The patron of all missionary enterprises among Negroes: a reading about St. Peter Claver from Butler’s Lives of the Saints.

He was born in Catalonia, about 1581, and as he showed fine qualities of mind and spirit was destined for the Church and sent to study at the University of Barcelona. Here he graduated with distinction [and entered] the Society of Jesus. He left Spain forever in April 1610, and was ordained priest at Cartagena, in what is now the republic of Colombia. By the time of his ordination the slave trade had been established in the Americas for nearly a hundred years, and the port of Cartagena was one of its principal centers, being conveniently situated as a clearing house. The trade had recently been given a considerable impetus, for the local Indians were not physically fitted to work in the gold and silver mines, and there was a big demand for Negroes from Angola and the Congo.

At this time the leader of the work among the Negroes was Father Alfonso de Sandoval, a great Jesuit missionary who spent forty years in the service of the slaves, and after working under him Peter Claver declared himself “the slave of the Negroes forever”. Although by nature shy and without self-confidence he threw himself into the work with method and organization. He enlisted bands of assistants, and as soon as a slave-ship entered the port he went to wait on its living freight. The slaves were disembarked and shut up in the yards. Into these yards or sheds St. Peter Claver plunged, with medicines and food, bread, brandy, lemons, tobacco to distribute among the Negroes, some of whom were too frightened, others too ill, to accept them. “We must speak to them with our hands, before we try to speak to them with our lips”, Claver would say. When he came upon any who were dying he baptized them, and then sought out all babies born on the voyage that he might baptize them.
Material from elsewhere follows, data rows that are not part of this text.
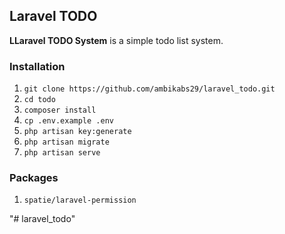## Laravel TODO

**LLaravel TODO System** is a simple todo list system.

### Installation
01. `git clone https://github.com/ambikabs29/laravel_todo.git`
02. `cd todo`
03. `composer install`
04. `cp .env.example .env`
05. `php artisan key:generate`
06. `php artisan migrate`
07. `php artisan serve`

### Packages
01. `spatie/laravel-permission`

"# laravel_todo" 
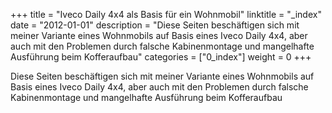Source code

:
+++
title 		= "Iveco Daily 4x4 als Basis für ein Wohnmobil"
linktitle   = "_index"
date 		= "2012-01-01"
description = "Diese Seiten beschäftigen sich mit meiner Variante eines Wohnmobils auf Basis eines Iveco Daily 4x4, aber auch mit den Problemen durch falsche Kabinenmontage und mangelhafte Ausführung beim Kofferaufbau"
categories  = ["0_index"]
weight      = 0
+++

Diese Seiten beschäftigen sich mit meiner Variante eines Wohnmobils auf Basis eines Iveco Daily 4x4, aber auch mit den Problemen durch falsche Kabinenmontage und mangelhafte Ausführung beim Kofferaufbau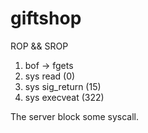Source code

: # giftshop

ROP && SROP

1. bof -> fgets
2. sys read (0)
3. sys sig_return (15)
4. sys execveat (322)

The server block some syscall.
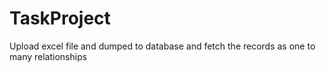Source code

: # TaskProject
Upload excel file and dumped  to database and fetch the records as one to many relationships
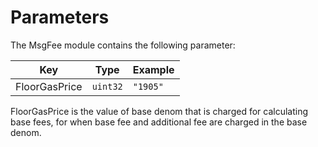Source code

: 
<!--
order: 6
-->

# Parameters

The MsgFee module contains the following parameter:

| Key                    | Type     | Example                           |
|------------------------|----------|-----------------------------------|
| FloorGasPrice          | `uint32` | `"1905"`                          |


FloorGasPrice is the value of base denom that is charged for calculating base fees, for when base fee and additional fee are charged in the base denom.

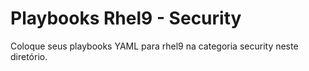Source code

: # Playbooks Rhel9 - Security

Coloque seus playbooks YAML para rhel9 na categoria security neste diretório.
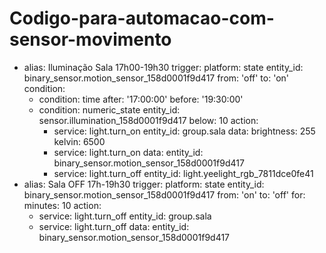 # Codigo-para-automacao-com-sensor-movimento

  - alias: Iluminação Sala 17h00-19h30
    trigger:
      platform: state
      entity_id: binary_sensor.motion_sensor_158d0001f9d417
      from: 'off'
      to: 'on'
    condition:
    - condition: time
      after: '17:00:00'
      before: '19:30:00'
    - condition: numeric_state
      entity_id: sensor.illumination_158d0001f9d417
      below: 10
    action:
      - service: light.turn_on
        entity_id: group.sala
        data:
          brightness: 255
          kelvin: 6500
      - service: light.turn_on
        data:
          entity_id: binary_sensor.motion_sensor_158d0001f9d417
      - service: light.turn_off
        entity_id: light.yeelight_rgb_7811dce0fe41
  - alias: Sala OFF 17h-19h30
    trigger:
      platform: state
      entity_id: binary_sensor.motion_sensor_158d0001f9d417
      from: 'on'
      to: 'off'
      for:
        minutes: 10
    action:
      - service: light.turn_off
        entity_id: group.sala
      - service: light.turn_off
        data:
          entity_id: binary_sensor.motion_sensor_158d0001f9d417
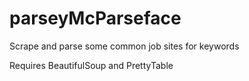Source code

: # parseyMcParseface
Scrape and parse some common job sites for keywords


Requires BeautifulSoup and PrettyTable
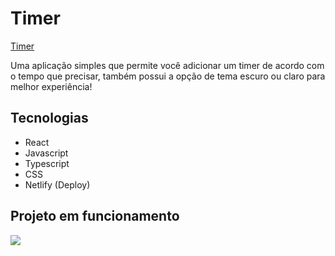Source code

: # Timer
[Timer](https://timer-fabricio.netlify.app/)

Uma aplicação simples que permite você adicionar um timer de acordo com o tempo que precisar, também possui a opção de tema escuro ou claro para melhor experiência! 

## Tecnologias
- React
- Javascript
- Typescript
- CSS
- Netlify (Deploy)

## Projeto em funcionamento
<img src="./src/assets/readme.gif">

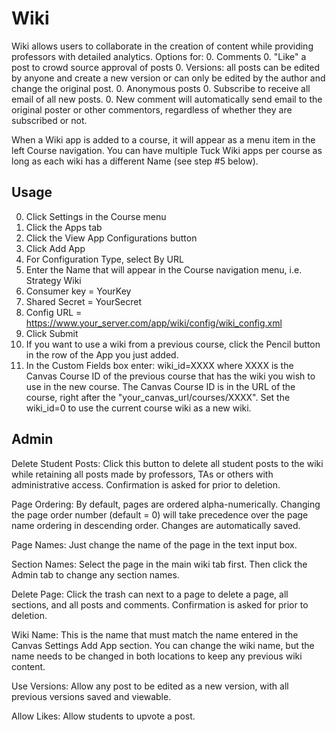 Wiki
======
Wiki allows users to collaborate in the creation of content while providing professors with detailed analytics. Options for:
0. Comments
0. "Like" a post to crowd source approval of posts
0. Versions: all posts can be edited by anyone and create a new version or can only be edited by the author and change the original post.
0. Anonymous posts
0. Subscribe to receive all email of all new posts.
0. New comment will automatically send email to the original poster or other commentors, regardless of whether they are subscribed or not.

When a Wiki app is added to a course, it will appear as a menu item in the left Course navigation. You can have multiple Tuck Wiki apps per course as long as each wiki has a different Name (see step #5 below).


## Usage
0. Click Settings in the Course menu
0. Click the Apps tab
0. Click the View App Configurations button
0. Click Add App
0. For Configuration Type, select By URL
0. Enter the Name that will appear in the Course navigation menu, i.e. Strategy Wiki
0. Consumer key = YourKey
0. Shared Secret = YourSecret
0. Config URL = https://www.your_server.com/app/wiki/config/wiki_config.xml
0. Click Submit
0. If you want to use a wiki from a previous course, click the Pencil button in the row of the App you just added.
0. In the Custom Fields box enter: wiki_id=XXXX where XXXX is the Canvas Course ID of the previous course that has the wiki you wish to use in the new course. The Canvas Course ID is in the URL of the course, right after the "your_canvas_url/courses/XXXX". Set the wiki_id=0 to use the current course wiki as a new wiki.

## Admin
Delete Student Posts: Click this button to delete all student posts to the wiki while retaining all posts made by professors, TAs or others with administrative access. Confirmation is asked for prior to deletion.

Page Ordering: By default, pages are ordered alpha-numerically. Changing the page order number (default = 0) will take precedence over the page name ordering in descending order. Changes are automatically saved.

Page Names: Just change the name of the page in the text input box.

Section Names: Select the page in the main wiki tab first. Then click the Admin tab to change any section names.

Delete Page: Click the trash can next to a page to delete a page, all sections, and all posts and comments. Confirmation is asked for prior to deletion.

Wiki Name: This is the name that must match the name entered in the Canvas Settings Add App section. You can change the wiki name, but the name needs to be changed in both locations to keep any previous wiki content.

Use Versions: Allow any post to be edited as a new version, with all previous versions saved and viewable.

Allow Likes: Allow students to upvote a post.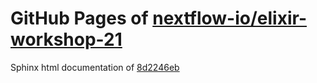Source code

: GitHub Pages of [nextflow-io/elixir-workshop-21](https://github.com/nextflow-io/elixir-workshop-21.git)
===
Sphinx html documentation of [8d2246eb](https://github.com/nextflow-io/elixir-workshop-21/tree/8d2246ebf43f7ef64a92f6a2f57ede2f88cd0ce5)
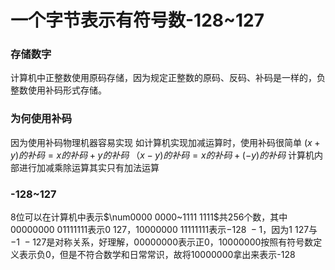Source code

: # 一个字节表示有符号数-128~127
### 存储数字
计算机中正整数使用原码存储，因为规定正整数的原码、反码、补码是一样的，负整数使用补码形式存储。
### 为何使用补码
因为使用补码物理机器容易实现
如计算机实现加减运算时，使用补码很简单
$(x+y)的补码 = x的补码+y 的补码$
$（x-y)的补码 = x的补码+(-y)的补码$
计算机内部进行加减乘除运算其实只有加法运算
### -128~127
8位可以在计算机中表示$\num0000 0000~1111 1111$共256个数，其中$0000 0000~0111 1111$表示$0~127$，$1000 0000~1111 1111$表示$-128~ -1$，因为$1~127$与$-1~-127$是对称关系，好理解，$0000 0000$表示正0，$1000 0000$按照有符号数定义表示负0，但是不符合数学和日常常识，故将$1000 0000$拿出来表示-128
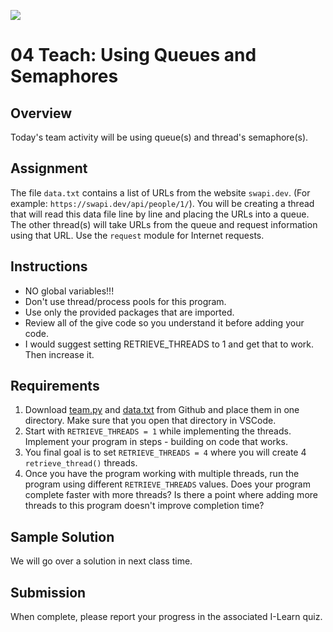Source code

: ![](../site/banner.png)

# 04 Teach: Using Queues and Semaphores

## Overview

Today's team activity will be using queue(s) and thread's semaphore(s). 

## Assignment

The file `data.txt` contains a list of URLs from the website `swapi.dev`.  (For example: `https://swapi.dev/api/people/1/`).  You will be creating a thread that will read this data file line by line and placing the URLs into a queue.  The other thread(s) will take URLs from the queue and request information using that URL.  Use the `request` module for Internet requests.

## Instructions

- NO global variables!!!
- Don't use thread/process pools for this program.
- Use only the provided packages that are imported.
- Review all of the give code so you understand it before adding your code.
- I would suggest setting RETRIEVE_THREADS to 1 and get that to work. Then increase it.


## Requirements

1. Download [team.py](team/team.py) and [data.txt](team/data.txt) from Github and place them in one directory.  Make sure that you open that directory in VSCode.
2. Start with `RETRIEVE_THREADS = 1` while implementing the threads.  Implement your program in steps - building on code that works.
3. You final goal is to set `RETRIEVE_THREADS = 4` where you will create 4 `retrieve_thread()` threads.
4. Once you have the program working with multiple threads, run the program using different `RETRIEVE_THREADS` values.  Does your program complete faster with more threads?  Is there a point where adding more threads to this program doesn't improve completion time?

## Sample Solution

We will go over a solution in next class time.

## Submission

When complete, please report your progress in the associated I-Learn quiz.

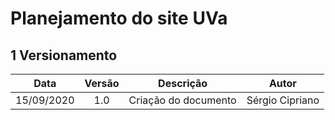 # **Planejamento do site UVa**

## 1 Versionamento

|Data|Versão|Descrição|Autor|
|:-:|:-:|:-:|:-:|
|15/09/2020|1.0|Criação do documento|Sérgio Cipriano|
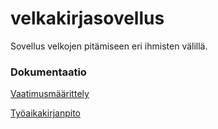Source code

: # velkakirjasovellus

Sovellus velkojen pitämiseen eri ihmisten välillä.

### Dokumentaatio

[Vaatimusmäärittely](https://github.com/KyperCT/ohjelmistotekniikka-harjoitus/blob/main/harjoitustyo/documentation/vaatimusmaarittely.md)

[Työaikakirjanpito](https://github.com/KyperCT/ohjelmistotekniikka-harjoitus/blob/main/harjoitustyo/documentation/tyoaikakirjanpito.md)
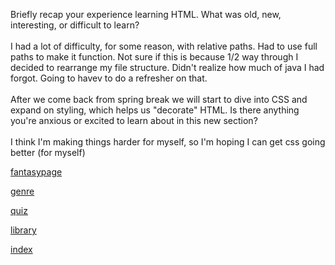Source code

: Briefly recap your experience learning HTML. What was old, new, interesting, or difficult to learn?
<br>
<br>
I had a lot of difficulty, for some reason, with relative paths. Had to use full paths to make it function. Not sure if this is because 1/2 way through I decided to rearrange my file structure. Didn't realize how much of java I had forgot. Going to havev to do a refresher on that.
<br>
<br>
After we come back from spring break we will start to dive into CSS and expand on styling, which helps us "decorate" HTML. Is there anything you're anxious or excited to learn about in this new section?
<br>
<br>
I think I'm making things harder for myself, so I'm hoping I can get css going better (for myself)

[fantasypage](./Media/Images/fantasypagess.PNG)
<br>

[genre](./Media/Images/genress.PNG)
<br>

[quiz](./Root/Media/Images/screenshots/service_quizss.PNG)
<br>

[library](./Root/Media/Images/screenshots/libraryss.PNG)
<br>

[index](./Root/Media/Images/screenshots/indexss.PNG)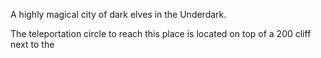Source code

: A highly magical city of dark elves in the Underdark. 

The teleportation circle to reach this place is located on top of a 200 cliff next to the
He had a band of seven interpreters, one of whom spoke four Negro dialects, and with their help he taught the slaves and prepared them for baptism, not only in groups but individually. He made use of pictures, showing our Lord suffering on the cross for the; above all he tried to instill in them some degree of self-respect, to give them at least some idea that as redeemed human beings they had dignity and worth, even if as slaves they were outcast and despised.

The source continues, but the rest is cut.